God also states that the good and pious believers pray Him for favors in 
both the life of this world and the life to come. They do not see what may 
be enjoyed in this present life something mundane that is unbecoming for a 
believer to pray for: "Among them are such as pray, 'Our Lord! Grant us 
good in this world and good in the life to come, and keep us safe from 
suffering through the fire'." (2: 201)

A major element of being grateful to God for His favors is that believers 
should use these favors to improve their prospects in the life to come. 
This means that they use God's favors for good works and in ways that 
facilitate obedience to God. However, believers are urged not to neglect 
their portions in this life.

That is also God's gift. When believers move away from showing off, 
boasting of their position, using their wealth in vain glory, or to indulge 
in grave sin, and other forms of corruption, their share of this life will 
not use up all their wealth, if they are rich: "Seek, by means of what God 
has granted you, (the good of) the life to come, without forgetting your 
own rightful share in this world, and do good (to others) as God has done 
good to you, and do not seek to spread corruption on Earth. Surely, God 
does not love those who spread corruption!" (28: 77)
This life wants God-fearing people to seek it, so that some of them would 
be rich business people, highly skilled professionals, reputable scientists 
and serious artists. This life is tired of the fact that unscrupulous 
people seek its riches, while good people turn away from it. It wants to 
see honest businessmen who neither cheat nor resort to monopoly and similar 
wicked means to push up prices. It needs rich people who do not use their 
wealth to spread corruption or to look at other human beings with contempt. 
It looks for the human being who realizes the nature of the role assigned 
to him as he is placed in charge of the Earth. Such a person provides the 
role model for others, showing them what it means to fulfill man's 
vicegerency on Earth: a vicegerency given the task to work and build, 
without arrogance, corruption, cheating or indulgence in sin.

The advocates of God's faith should understand the importance of this fact 
so that they could help God-fearing people in their efforts to overcome 
their reluctance to seek a good life of plenty on Earth. Such people need 
to correct their misconception which implies that riches and pleasures are 
unbecoming of a good believer, despite the fact that people are naturally 
desirous of them, and that life needs both to be set on an even keel. 
Indeed God includes both in His reward to attract people to faith and 
piety. The advocates of Islam should draw people's attention to the 
benefits God may grant them in plenty in this life, if they would believe, 
seek God's forgiveness of their sins and follow a God-fearing path. When 
people realize this, they are better motivated to accept the faith, and 
will after that have a strong motive to do good.
Some believers may think lightly of committing a sin, because they hope 
that they will eventually receive God's forgiveness. But few of them are 
prepared to lose some of what God has allotted to them of sustenance, if 
that would be the punishment of a sin they may commit.
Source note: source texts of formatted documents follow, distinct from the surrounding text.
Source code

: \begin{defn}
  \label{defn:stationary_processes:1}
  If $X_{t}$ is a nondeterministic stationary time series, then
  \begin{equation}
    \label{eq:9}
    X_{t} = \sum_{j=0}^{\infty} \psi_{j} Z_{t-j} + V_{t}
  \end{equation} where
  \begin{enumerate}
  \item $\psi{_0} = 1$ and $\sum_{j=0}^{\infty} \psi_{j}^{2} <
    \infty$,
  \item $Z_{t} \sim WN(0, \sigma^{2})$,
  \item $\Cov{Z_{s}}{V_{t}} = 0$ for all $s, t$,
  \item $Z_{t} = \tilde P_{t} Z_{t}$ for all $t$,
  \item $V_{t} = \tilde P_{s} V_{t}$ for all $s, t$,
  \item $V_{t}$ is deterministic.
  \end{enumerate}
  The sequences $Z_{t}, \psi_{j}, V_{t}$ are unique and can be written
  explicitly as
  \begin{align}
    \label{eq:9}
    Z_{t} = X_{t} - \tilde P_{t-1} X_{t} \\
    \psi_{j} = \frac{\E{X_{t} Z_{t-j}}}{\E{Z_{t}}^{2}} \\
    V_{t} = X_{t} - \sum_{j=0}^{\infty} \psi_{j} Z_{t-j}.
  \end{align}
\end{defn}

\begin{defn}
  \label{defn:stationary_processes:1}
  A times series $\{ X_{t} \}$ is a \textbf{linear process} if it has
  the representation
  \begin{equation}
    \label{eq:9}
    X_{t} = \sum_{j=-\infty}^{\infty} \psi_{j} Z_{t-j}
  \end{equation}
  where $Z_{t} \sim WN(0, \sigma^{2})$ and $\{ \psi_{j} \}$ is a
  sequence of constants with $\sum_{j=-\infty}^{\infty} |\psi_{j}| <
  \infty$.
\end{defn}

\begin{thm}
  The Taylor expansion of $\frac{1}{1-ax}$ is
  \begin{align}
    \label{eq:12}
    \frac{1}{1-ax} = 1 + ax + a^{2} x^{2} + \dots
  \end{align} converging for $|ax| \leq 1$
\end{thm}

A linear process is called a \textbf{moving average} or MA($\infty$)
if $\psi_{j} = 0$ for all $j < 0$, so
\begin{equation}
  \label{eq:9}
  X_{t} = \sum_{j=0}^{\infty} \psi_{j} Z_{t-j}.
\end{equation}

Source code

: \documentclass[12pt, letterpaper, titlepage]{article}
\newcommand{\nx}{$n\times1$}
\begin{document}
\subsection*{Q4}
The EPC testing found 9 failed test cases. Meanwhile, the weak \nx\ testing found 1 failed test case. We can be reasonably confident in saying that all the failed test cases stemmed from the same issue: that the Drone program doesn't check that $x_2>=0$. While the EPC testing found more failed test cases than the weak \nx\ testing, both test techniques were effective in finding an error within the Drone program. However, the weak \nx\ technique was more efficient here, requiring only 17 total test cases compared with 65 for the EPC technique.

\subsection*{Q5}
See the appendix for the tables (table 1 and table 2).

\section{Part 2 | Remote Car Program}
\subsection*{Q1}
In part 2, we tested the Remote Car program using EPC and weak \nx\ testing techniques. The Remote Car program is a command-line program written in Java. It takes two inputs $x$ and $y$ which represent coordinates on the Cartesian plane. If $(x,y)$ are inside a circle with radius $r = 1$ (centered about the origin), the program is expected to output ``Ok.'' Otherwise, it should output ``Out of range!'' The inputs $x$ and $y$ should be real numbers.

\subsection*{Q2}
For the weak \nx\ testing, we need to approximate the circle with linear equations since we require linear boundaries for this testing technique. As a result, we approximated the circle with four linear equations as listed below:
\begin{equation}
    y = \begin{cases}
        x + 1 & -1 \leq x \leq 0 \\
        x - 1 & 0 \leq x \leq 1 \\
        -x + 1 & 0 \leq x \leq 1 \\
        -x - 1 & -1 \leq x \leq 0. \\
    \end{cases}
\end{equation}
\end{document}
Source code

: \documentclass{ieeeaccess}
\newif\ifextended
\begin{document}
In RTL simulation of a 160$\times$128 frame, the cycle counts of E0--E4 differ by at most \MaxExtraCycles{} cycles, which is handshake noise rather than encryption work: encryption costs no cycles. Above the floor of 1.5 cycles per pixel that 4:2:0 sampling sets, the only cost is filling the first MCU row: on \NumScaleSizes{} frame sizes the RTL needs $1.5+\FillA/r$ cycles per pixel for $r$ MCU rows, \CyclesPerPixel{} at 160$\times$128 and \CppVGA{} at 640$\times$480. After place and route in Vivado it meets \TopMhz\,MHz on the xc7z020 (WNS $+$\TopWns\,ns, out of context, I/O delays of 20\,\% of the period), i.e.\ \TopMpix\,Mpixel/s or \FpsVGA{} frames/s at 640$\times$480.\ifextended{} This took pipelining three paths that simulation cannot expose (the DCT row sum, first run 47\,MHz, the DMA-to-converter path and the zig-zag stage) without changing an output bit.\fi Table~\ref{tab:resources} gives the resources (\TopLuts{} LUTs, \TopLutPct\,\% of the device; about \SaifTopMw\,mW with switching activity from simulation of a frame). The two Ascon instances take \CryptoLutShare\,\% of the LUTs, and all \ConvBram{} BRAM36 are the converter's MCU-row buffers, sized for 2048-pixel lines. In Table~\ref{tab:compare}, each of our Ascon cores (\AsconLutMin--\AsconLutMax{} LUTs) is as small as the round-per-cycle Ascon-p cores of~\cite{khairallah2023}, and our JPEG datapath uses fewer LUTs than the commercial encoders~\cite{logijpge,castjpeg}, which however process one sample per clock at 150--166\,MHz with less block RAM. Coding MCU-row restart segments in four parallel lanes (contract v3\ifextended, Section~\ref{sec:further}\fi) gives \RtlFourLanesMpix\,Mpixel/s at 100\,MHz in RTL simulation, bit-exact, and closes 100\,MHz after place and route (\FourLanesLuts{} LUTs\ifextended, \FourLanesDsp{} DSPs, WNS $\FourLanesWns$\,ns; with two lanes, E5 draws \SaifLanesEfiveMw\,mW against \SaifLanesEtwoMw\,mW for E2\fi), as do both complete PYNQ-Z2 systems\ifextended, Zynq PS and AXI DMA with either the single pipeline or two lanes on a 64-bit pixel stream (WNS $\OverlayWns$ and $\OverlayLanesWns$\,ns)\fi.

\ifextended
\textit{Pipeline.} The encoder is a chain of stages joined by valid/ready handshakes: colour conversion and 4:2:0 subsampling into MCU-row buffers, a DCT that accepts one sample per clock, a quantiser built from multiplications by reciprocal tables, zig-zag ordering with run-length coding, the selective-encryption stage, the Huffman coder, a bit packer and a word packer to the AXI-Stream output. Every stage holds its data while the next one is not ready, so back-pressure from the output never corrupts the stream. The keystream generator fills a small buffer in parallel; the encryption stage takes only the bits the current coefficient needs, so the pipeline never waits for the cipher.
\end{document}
This fear of loss 
may provide a person with a strong motive to steer away from what is 
forbidden. The Prophet says: "Nothing increases a person's life span except 
goodly actions, and nothing averts fate except supplication. People may be 
deprived of some sustenance as a result of a sin they may commit." (Related 
by Ibn Majah).

The question of motive in the life of Muslims today should receive greater 
attention. That would help Muslims to throw away their shackles which 
impede the fulfillment of their role in this life. That is a role that 
makes Muslims feel compassionate toward other people, offer them the good 
they have, enjoy their portion of the life of this world, increase their 
strength and become an example to be followed by others.